== Directions for this task ==
Go line by line through the records below. Copy whichever lines contain the string "started".
### Data
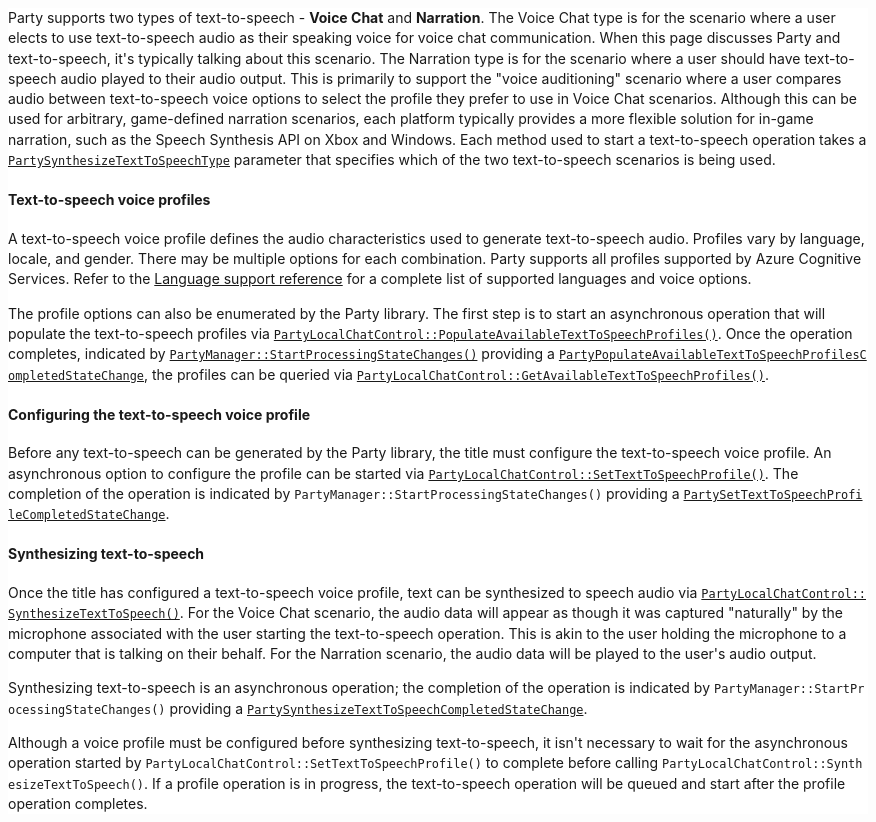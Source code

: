 Party supports two types of text-to-speech - **Voice Chat** and **Narration**. The Voice Chat type is for the scenario where a user elects to use text-to-speech audio as their speaking voice for voice chat communication. When this page discusses Party and text-to-speech, it's typically talking about this scenario. The Narration type is for the scenario where a user should have text-to-speech audio played to their audio output. This is primarily to support the "voice auditioning" scenario where a user compares audio between text-to-speech voice options to select the profile they prefer to use in Voice Chat scenarios. Although this can be used for arbitrary, game-defined narration scenarios, each platform typically provides a more flexible solution for in-game narration, such as the Speech Synthesis API on Xbox and Windows. Each method used to start a text-to-speech operation takes a [`PartySynthesizeTextToSpeechType`](reference/enums/partysynthesizetexttospeechtype.md) parameter that specifies which of the two text-to-speech scenarios is being used.

#### Text-to-speech voice profiles

A text-to-speech voice profile defines the audio characteristics used to generate text-to-speech audio. Profiles vary by language, locale, and gender. There may be multiple options for each combination. Party supports all profiles supported by Azure Cognitive Services. Refer to the [Language support reference](/azure/cognitive-services/speech-service/language-support) for a complete list of supported languages and voice options.
  
The profile options can also be enumerated by the Party library. The first step is to start an asynchronous operation that will populate the text-to-speech profiles via [`PartyLocalChatControl::PopulateAvailableTextToSpeechProfiles()`](reference/classes/PartyLocalChatControl/methods/partylocalchatcontrol_populateavailabletexttospeechprofiles.md). Once the operation completes, indicated by [`PartyManager::StartProcessingStateChanges()`](reference/classes/PartyManager/methods/partymanager_startprocessingstatechanges.md) providing a [`PartyPopulateAvailableTextToSpeechProfilesCompletedStateChange`](reference/structs/partypopulateavailabletexttospeechprofilescompletedstatechange.md), the profiles can be queried via [`PartyLocalChatControl::GetAvailableTextToSpeechProfiles()`](reference/classes/PartyLocalChatControl/methods/partylocalchatcontrol_getavailabletexttospeechprofiles.md).

#### Configuring the text-to-speech voice profile

Before any text-to-speech can be generated by the Party library, the title must configure the text-to-speech voice profile. An asynchronous option to configure the profile can be started via [`PartyLocalChatControl::SetTextToSpeechProfile()`](reference/classes/PartyLocalChatControl/methods/partylocalchatcontrol_settexttospeechprofile.md). The completion of the operation is indicated by `PartyManager::StartProcessingStateChanges()` providing a [`PartySetTextToSpeechProfileCompletedStateChange`](reference/structs/partysettexttospeechprofilecompletedstatechange.md).

#### Synthesizing text-to-speech

Once the title has configured a text-to-speech voice profile, text can be synthesized to speech audio via [`PartyLocalChatControl::SynthesizeTextToSpeech()`](reference/classes/PartyLocalChatControl/methods/partylocalchatcontrol_synthesizetexttospeech.md). For the Voice Chat scenario, the audio data will appear as though it was captured "naturally" by the microphone associated with the user starting the text-to-speech operation. This is akin to the user holding the microphone to a computer that is talking on their behalf. For the Narration scenario, the audio data will be played to the user's audio output.

Synthesizing text-to-speech is an asynchronous operation; the completion of the operation is indicated by `PartyManager::StartProcessingStateChanges()` providing a [`PartySynthesizeTextToSpeechCompletedStateChange`](reference/structs/partysynthesizetexttospeechcompletedstatechange.md).

Although a voice profile must be configured before synthesizing text-to-speech, it isn't necessary to wait for the asynchronous operation started by `PartyLocalChatControl::SetTextToSpeechProfile()` to complete before calling `PartyLocalChatControl::SynthesizeTextToSpeech()`. If a profile operation is in progress, the text-to-speech operation will be queued and start after the profile operation completes.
######
== Solution below ==
Before any text-to-speech can be generated by the Party library, the title must configure the text-to-speech voice profile. An asynchronous option to configure the profile can be started via [`PartyLocalChatControl::SetTextToSpeechProfile()`](reference/classes/PartyLocalChatControl/methods/partylocalchatcontrol_settexttospeechprofile.md). The completion of the operation is indicated by `PartyManager::StartProcessingStateChanges()` providing a [`PartySetTextToSpeechProfileCompletedStateChange`](reference/structs/partysettexttospeechprofilecompletedstatechange.md).
Although a voice profile must be configured before synthesizing text-to-speech, it isn't necessary to wait for the asynchronous operation started by `PartyLocalChatControl::SetTextToSpeechProfile()` to complete before calling `PartyLocalChatControl::SynthesizeTextToSpeech()`. If a profile operation is in progress, the text-to-speech operation will be queued and start after the profile operation completes.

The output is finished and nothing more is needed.